/CyberWallE-propaganda-detection

Code for "CyberWallE at SemEval-2020 Task 11: An Analysis of Feature Engineering for Ensemble Models for Propaganda Detection" (V. Blaschke, M. Korniyenko & S. Tureski, 2020)

Primary LanguageJupyter Notebook

CyberWallE at SemEval-2020 Task 11: An Analysis of Feature Engineering for Ensemble Models for Propaganda Detection

With the advent of rapid dissemination of news articles through online social media, automatic detection of biased or fake reporting has become more crucial than ever before. This repository contains the code and article describing our participation in both subtasks of the SemEval 2020 shared task for the Detection of Propaganda Techniques in News Articles.

The Span Identification (SI) subtask is a binary classification problem to discover propaganda at the token level, and the Technique Classification (TC) subtask involves a 14-way classification of propagandistic text fragments. We use a bi-LSTM architecture in the SI subtask and train a complex ensemble model for the TC subtask. Our architectures are built using embeddings from BERT in combination with additional lexical features and extensive label post-processing. Our systems achieve a rank of 8 out of 35 teams in the SI subtask (F1-score: 43.86%) and 8 out of 31 teams in the TC subtask (F1-score: 57.37%).

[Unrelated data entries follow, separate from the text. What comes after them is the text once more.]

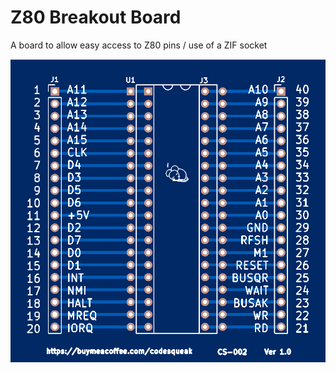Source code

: # Z80 Breakout Board

A board to allow easy access to Z80 pins / use of a ZIF socket


![PCB From JLCPCB](pcb.png)
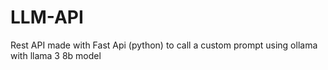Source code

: # LLM-API
Rest API made with Fast Api (python) to call a custom prompt using ollama with llama 3 8b model
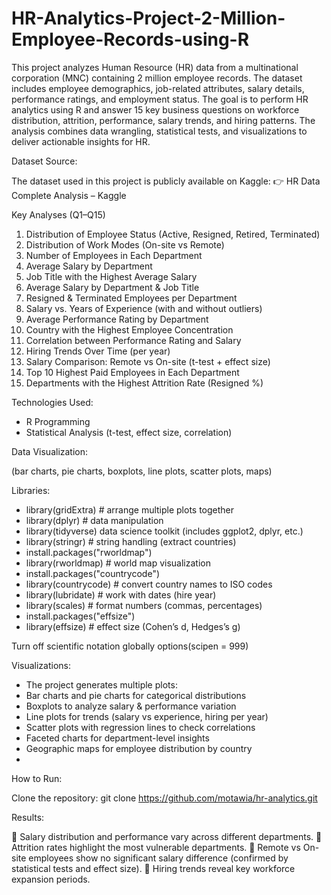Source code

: # HR-Analytics-Project-2-Million-Employee-Records-using-R
This project analyzes Human Resource (HR) data from a multinational corporation (MNC) containing 2 million employee records. The dataset includes employee demographics, job-related attributes, salary details, performance ratings, and employment status. The goal is to perform HR analytics using R and answer 15 key business questions on workforce distribution, attrition, performance, salary trends, and hiring patterns.
The analysis combines data wrangling, statistical tests, and visualizations to deliver actionable insights for HR.

Dataset Source:

The dataset used in this project is publicly available on Kaggle: 👉 HR Data Complete Analysis – Kaggle

Key Analyses (Q1–Q15)

1.	Distribution of Employee Status (Active, Resigned, Retired, Terminated)
2.	Distribution of Work Modes (On-site vs Remote)
3.	Number of Employees in Each Department
4.	Average Salary by Department
5.	Job Title with the Highest Average Salary
6.	Average Salary by Department & Job Title
7.	Resigned & Terminated Employees per Department
8.	Salary vs. Years of Experience (with and without outliers)
9.	Average Performance Rating by Department
10.	Country with the Highest Employee Concentration
11.	Correlation between Performance Rating and Salary
12.	Hiring Trends Over Time (per year)
13.	Salary Comparison: Remote vs On-site (t-test + effect size)
14.	Top 10 Highest Paid Employees in Each Department
15.	Departments with the Highest Attrition Rate (Resigned %)

Technologies Used:

-	R Programming
-	Statistical Analysis (t-test, effect size, correlation)

Data Visualization: 

(bar charts, pie charts, boxplots, line plots, scatter plots, maps)

Libraries:

-	library(gridExtra) # arrange multiple plots together 
-	library(dplyr) # data manipulation 
-	library(tidyverse) data science toolkit (includes ggplot2, dplyr, etc.) 
-	library(stringr) # string handling (extract countries) 
-	install.packages("rworldmap") 
-	library(rworldmap) # world map visualization
-	install.packages("countrycode") 
-	library(countrycode) # convert country names to ISO codes 
-	library(lubridate) # work with dates (hire year)
-	library(scales) # format numbers (commas, percentages) 
-	install.packages("effsize")
-	library(effsize) # effect size (Cohen’s d, Hedges’s g)
  
Turn off scientific notation globally
options(scipen = 999)

 Visualizations:
 
-	The project generates multiple plots:
-	Bar charts and pie charts for categorical distributions
-	Boxplots to analyze salary & performance variation
-	Line plots for trends (salary vs experience, hiring per year)
-	Scatter plots with regression lines to check correlations
-	Faceted charts for department-level insights
-	Geographic maps for employee distribution by country
-	
How to Run:

Clone the repository: git clone https://github.com/motawia/hr-analytics.git

 Results:
 
	Salary distribution and performance vary across different departments.
	Attrition rates highlight the most vulnerable departments.
	Remote vs On-site employees show no significant salary difference (confirmed by statistical tests and effect size).
	Hiring trends reveal key workforce expansion periods.
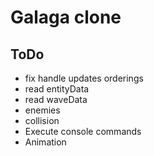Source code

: # Galaga clone

## ToDo 
* fix handle updates orderings
* read entityData
* read waveData
* enemies
* collision
* Execute console commands
* Animation
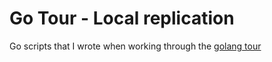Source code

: # Go Tour - Local replication

Go scripts that I wrote when working through the [golang tour](https://go.dev/tour/)
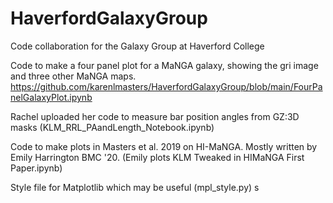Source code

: # HaverfordGalaxyGroup
Code collaboration for the Galaxy Group at Haverford College

Code to make a four panel plot for a MaNGA galaxy, showing the gri image and three other MaNGA maps. 
https://github.com/karenlmasters/HaverfordGalaxyGroup/blob/main/FourPanelGalaxyPlot.ipynb

Rachel uploaded her code to measure bar position angles from GZ:3D masks (KLM_RRL_PAandLength_Notebook.ipynb) 

Code to make plots in Masters et al. 2019 on HI-MaNGA. Mostly written by Emily Harrington BMC '20. 
(Emily plots KLM Tweaked in HIMaNGA First Paper.ipynb) 

Style file for Matplotlib which may be useful (mpl_style.py) s

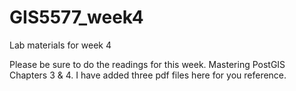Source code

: # GIS5577_week4
Lab materials for week 4

Please be sure to do the readings for this week. Mastering PostGIS Chapters 3 & 4.
I have added three pdf files here for you reference.
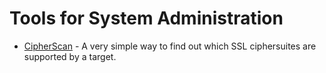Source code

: # Tools for System Administration

- [CipherScan](https://github.com/jvehent/cipherscan) - A very simple way to find out which SSL ciphersuites are supported by a target.
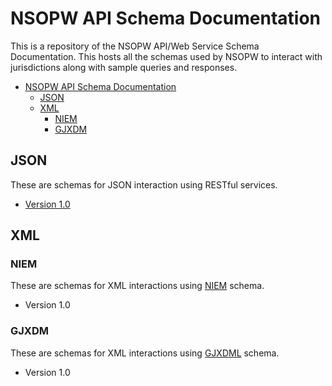 # NSOPW API Schema Documentation
This is a repository of the NSOPW API/Web Service Schema Documentation. This hosts all the schemas used by NSOPW to interact with jurisdictions along with sample queries and responses.

- [NSOPW API Schema Documentation](#nsopw-api-schema-documentation)
  - [JSON](#json)
  - [XML](#xml)
    - [NIEM](#niem)
    - [GJXDM](#gjxdm)

## JSON
These are schemas for JSON interaction using RESTful services.

- [Version 1.0](v1.0/json)

## XML

### NIEM
These are schemas for XML interactions using [NIEM](https://www.niem.gov/) schema.

- Version 1.0

### GJXDM
These are schemas for XML interactions using [GJXDML](https://bja.ojp.gov/program/it/national-initiatives/gjxdm) schema.

- Version 1.0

Our article provides an extensive exploration of various embedding, feature and classifier combinations. The repository is organized as follows:

  • baselines (from the organizers, empty in the remote): Baseline code + predictions
  • data (empty in the remote*): Training/development input files with features, lexica for semantic + rhetorical structures (*Some of the contents can be downloaded from sources given in the folder, the rest can be generated using the files in utils)
  • datasets (from the organizers, empty in the remote): Articles, training labels
  • eda: Code for analyzing label distributions, sentence lengths and other features of the given data
  • models: Our models
  • tools (from the organizers, empty in the remote): Scripts for evaluating the data
  • utils: Code for data pre- and post-processing and evaluation
@InProceedings{SemEval2020-11-CyberWallE,
author = "Blaschke, Verena and Korniyenko, Maxim and Tureski, Sam",
title = "{CyberWallE} at {SemEval}-2020 {T}ask 11: An Analysis of Feature Engineering for Ensemble Models for Propaganda Detection",
pages = "",
booktitle = "Proceedings of the 14th International Workshop on Semantic Evaluation",
series = "SemEval 2020",
year = "2020",
address = "Barcelona, Spain",
month = "December",
}

Updated results

After the camera-ready deadline, the task organizers announced that they had found a bug in the evaluation script. Fixing the bug changed the scores on the test data. We thus achieve rank 12 of 35 in the span identification subtask (F1: 43.59%) and rank 6 of 31 in the technique identification task (F1: 58.99%).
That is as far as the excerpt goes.